In our report on the sector, called Scale and Sustainability: Toward a Public-Private Paradigm in Powering India, we outline the case for DRE - both mini-grids/micro-grids as well as smaller solar home systems (SHS) in some instances, for their ability to provide power significantly more efficiently and cost-effectively to underserved areas, and meet consumer demand, than traditional utility grids. However, in the absence of subsidy and incentive regimes that would level the playing field between DRE and grid power, off-grid business models are not close to providing returns at scale that would attract interest from capital markets. And in the absence of secure and stable long-term outlooks, off-grid business models are not able to lower risk sufficiently to attract interest from capital markets. To address both of these aspects requires more than policy: a policy that mandates a concession, financial transaction or tariff level which investors do not find credible will ultimately not help to make a project or company bankable; indeed it may do the opposite (thus the half-answer to the question on Tanzania's policy must include a caveat that TANESCO's financial health will also play a role in how investors view power purchase agreements signed with it).

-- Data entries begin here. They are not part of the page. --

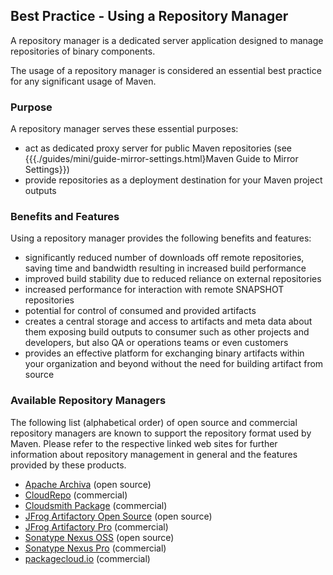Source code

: ## Best Practice - Using a Repository Manager

A repository manager is a dedicated server application designed to manage
repositories of binary components.

The usage of a repository manager is 
considered an essential best practice for any significant usage of Maven.


### Purpose

A repository manager serves these essential purposes:

* act as dedicated proxy server for public Maven repositories
(see {{{./guides/mini/guide-mirror-settings.html}Maven Guide to Mirror Settings}})
* provide repositories as a deployment destination for your Maven project 
outputs

### Benefits and Features

Using a repository manager provides the following benefits and features:

* significantly reduced number of downloads off remote repositories, saving time
and bandwidth resulting in increased build performance
* improved build stability due to reduced reliance on external repositories
* increased performance for interaction with remote SNAPSHOT repositories
* potential for control of consumed and provided artifacts
* creates a central storage and access to artifacts and meta data about them 
exposing build outputs to consumer such as other projects and developers, but 
also QA or operations teams or even customers 
* provides an effective platform for exchanging binary artifacts within 
your organization and beyond without the need for building artifact from source

### Available Repository Managers

The following list (alphabetical order) of open source and commercial repository
 managers are known to support the repository format used by Maven. Please refer to the respective linked web sites for further information about repository management in general 
and the features provided by these products.

* <a href="https://archiva.apache.org/" target="_blank" rel="nofollow">Apache Archiva</a> (open source)
* <a href="https://www.cloudrepo.io" target="_blank" rel="nofollow">CloudRepo</a> (commercial)
* <a href="https://www.cloudsmith.io" target="_blank" rel="nofollow">Cloudsmith Package</a> (commercial)
* <a href="https://www.jfrog.com/open-source" target="_blank" rel="nofollow">JFrog Artifactory Open Source</a> (open source)
* <a href="https://www.jfrog.com/artifactory/" target="_blank" rel="nofollow">JFrog Artifactory Pro</a> (commercial)
* <a href="https://www.sonatype.org/nexus/go/" target="_blank" rel="nofollow">Sonatype Nexus OSS</a> (open source)
* <a href="https://links.sonatype.com/products/nexus/pro/home" target="_blank" rel="nofollow">Sonatype Nexus Pro</a> (commercial)
* <a href="https://packagecloud.io" target="_blank" rel="nofollow">packagecloud.io</a> (commercial)
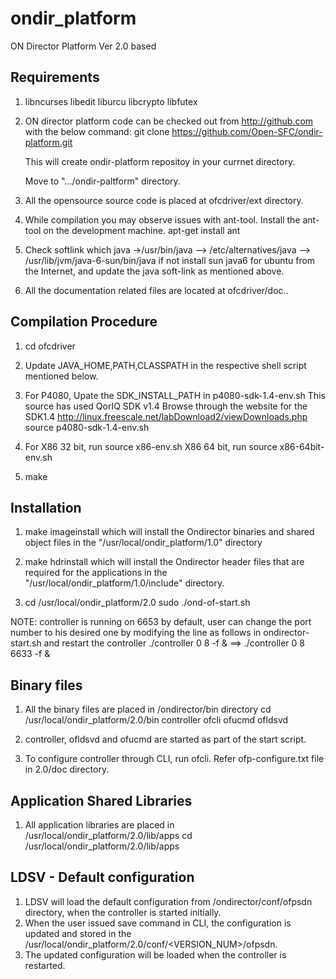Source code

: # ondir_platform
ON Director Platform Ver 2.0 based

Requirements
-------------
1. libncurses
   libedit
   liburcu
   libcrypto
   libfutex

2. ON director platform code can be checked out from http://github.com with the below command:
   git clone https://github.com/Open-SFC/ondir-platform.git

   This will create ondir-platform repositoy in your currnet directory.

   Move to ".../ondir-paltform" directory.

3. All the opensource source code is placed at ofcdriver/ext directory.

4. While compilation you may observe issues with ant-tool. Install the ant-tool on the development machine.
   apt-get install ant

5. Check softlink which java ->/usr/bin/java --> /etc/alternatives/java --> /usr/lib/jvm/java-6-sun/bin/java
   if not install sun java6 for ubuntu from the Internet, and update the java soft-link as mentioned above.

6. All the documentation related files are located at ofcdriver/doc..

Compilation Procedure 
-----------------------
1. cd ofcdriver

2. Update JAVA_HOME,PATH,CLASSPATH in the respective shell script mentioned below.

3. For P4080, Upate the SDK_INSTALL_PATH in p4080-sdk-1.4-env.sh This source has used QorIQ SDK v1.4 
   Browse through the website for the SDK1.4 http://linux.freescale.net/labDownload2/viewDownloads.php
   source p4080-sdk-1.4-env.sh

4. For X86 32 bit, run source x86-env.sh
       X86 64 bit, run source x86-64bit-env.sh

5. make 

Installation
-------------
1. make imageinstall 
   which will install the Ondirector binaries and shared object files in the "/usr/local/ondir_platform/1.0" directory

1. make hdrinstall 
   which will install the Ondirector header files that are required for the applications in the "/usr/local/ondir_platform/1.0/include" directory.

3. cd /usr/local/ondir_platform/2.0 
   sudo ./ond-of-start.sh

NOTE: controller is running on 6653 by default, user can change the port number to his desired one by modifying the line as follows in ondirector-start.sh and restart the controller
./controller 0 8 -f &  ==> ./controller 0 8 6633 -f &

Binary files
-------------
1. All the binary files are placed in /ondirector/bin directory
   cd /usr/local/ondir_platform/2.0/bin
    controller  ofcli  ofucmd  ofldsvd

2. controller, ofldsvd  and ofucmd are started as part of the start script.

3. To configure controller through CLI, run ofcli.
   Refer ofp-configure.txt file in 2.0/doc directory.

Application Shared Libraries
-----------------------------
1. All application libraries are placed in /usr/local/ondir_platform/2.0/lib/apps
   cd /usr/local/ondir_platform/2.0/lib/apps

LDSV - Default configuration
-----------------------------
1. LDSV will load the default configuration from /ondirector/conf/ofpsdn directory, when the controller is started initially.
2. When the user issued save command in CLI, the configuration is updated and stored in the /usr/local/ondir_platform/2.0/conf/<VERSION_NUM>/ofpsdn.
3. The updated configuration will be loaded when the controller is restarted.
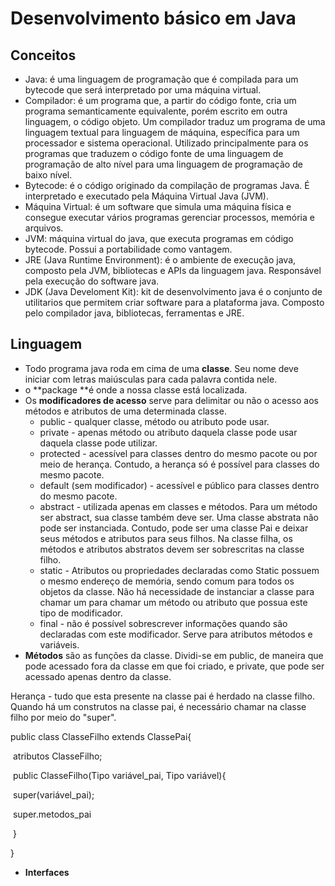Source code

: # Desenvolvimento básico em Java

## Conceitos

* Java: é uma linguagem de programação que é compilada para um bytecode que será interpretado por uma máquina virtual.
* Compilador: é um programa que, a partir do código fonte, cria um programa semanticamente equivalente, porém escrito em outra linguagem, o código objeto. Um compilador traduz um programa de uma linguagem textual para linguagem de máquina, específica para um processador e sistema operacional. Utilizado principalmente para os programas que traduzem o código fonte de uma linguagem de programação de alto nível para uma linguagem de programação de baixo nível.
* Bytecode: é o código originado da compilação de programas Java. É interpretado e executado pela Máquina Virtual Java (JVM).
* Máquina Virtual: é um software que simula uma máquina física e consegue executar vários programas gerenciar processos, memória e arquivos.
* JVM: máquina virtual do java, que executa  programas em código bytecode. Possui a portabilidade como vantagem.
* JRE (Java Runtime Environment): é o ambiente de execução java, composto pela JVM, bibliotecas e APIs da linguagem java. Responsável pela execução do software java.
* JDK (Java Develoment Kit): kit de desenvolvimento java é o conjunto de utilitarios que permitem criar software para a plataforma java. Composto pelo compilador java, bibliotecas, ferramentas e JRE.

## Linguagem

* Todo programa java roda em cima de uma **classe**. Seu nome deve iniciar com letras maiúsculas para cada palavra contida nele.
* o **package **é onde a nossa classe está localizada.
* Os **modificadores de acesso** serve para delimitar ou não o acesso aos métodos e atributos de uma determinada classe.
  * public - qualquer classe, método ou atributo pode usar.
  * private - apenas método ou atributo daquela classe pode usar daquela classe pode utilizar.
  * protected - acessível para classes dentro do mesmo pacote ou por meio de herança. Contudo, a herança só é possível para classes do mesmo pacote. 
  * default (sem modificador) - acessível e público para classes dentro do mesmo pacote.
  * abstract - utilizada apenas em classes e métodos. Para um método ser abstract,  sua classe também deve ser. Uma classe abstrata não pode ser instanciada. Contudo, pode ser uma classe Pai e deixar seus métodos e atributos para seus filhos. Na classe filha, os métodos e atributos abstratos devem ser sobrescritas na classe filho.
  * static -  Atributos ou propriedades declaradas como Static possuem o mesmo endereço de memória, sendo comum para todos os objetos da classe. Não há necessidade de instanciar a classe para chamar um para chamar um método ou atributo que possua este tipo de modificador.
  * final - não é possível sobrescrever informações quando são declaradas com este modificador. Serve para atributos métodos e variáveis.
* **Métodos** são as funções da classe. Dividi-se em public, de maneira que pode acessado fora da classe em que foi criado, e private, que pode ser acessado apenas dentro da classe.

Herança - tudo que esta presente na classe pai é herdado na classe filho. Quando há um construtos na classe pai, é necessário chamar na classe filho por meio do "super".

public class ClasseFilho  extends ClassePai{

​		atributos ClasseFilho;

​		public ClasseFilho(Tipo variável_pai, Tipo variável){

​				super(variável_pai);

​				super.metodos_pai

​		}	

}

- **Interfaces** 
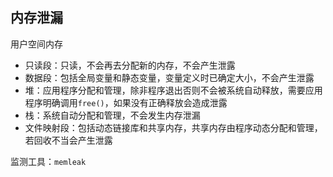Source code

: ## 内存泄漏

用户空间内存
  - 只读段：只读，不会再去分配新的内存，不会产生泄露
  - 数据段：包括全局变量和静态变量，变量定义时已确定大小，不会产生泄露
  - 堆：应用程序分配和管理，除非程序退出否则不会被系统自动释放，需要应用程序明确调用`free()`，如果没有正确释放会造成泄露
  - 栈：系统自动分配和管理，不会发生内存泄漏
  - 文件映射段：包括动态链接库和共享内存，共享内存由程序动态分配和管理，若回收不当会产生泄露

监测工具：`memleak`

So the question is: what is needed to level the playing field and create secure and stable long-term outlooks for DRE? The breadth of this challenge clearly necessitates buy-in from the public sector, and the development of sustainable and credible long-term mechanisms for incentivising and subsidising private operators for providing a public good. Our report has outlined a few ways this might be undertaken in India, such as a public-private instrument for financing distribution infrastucture of mini-grids.
At the same time, we at REEEP are taking these lessons into account in our role as managers of the Beyond the Grid Fund for Zambia, where we are working with Zambian government ministries and agencies, donor governments and the private sector to help Zambia as it encourages the development and deployment of market-based approaches to power provision for its considerable underserved population.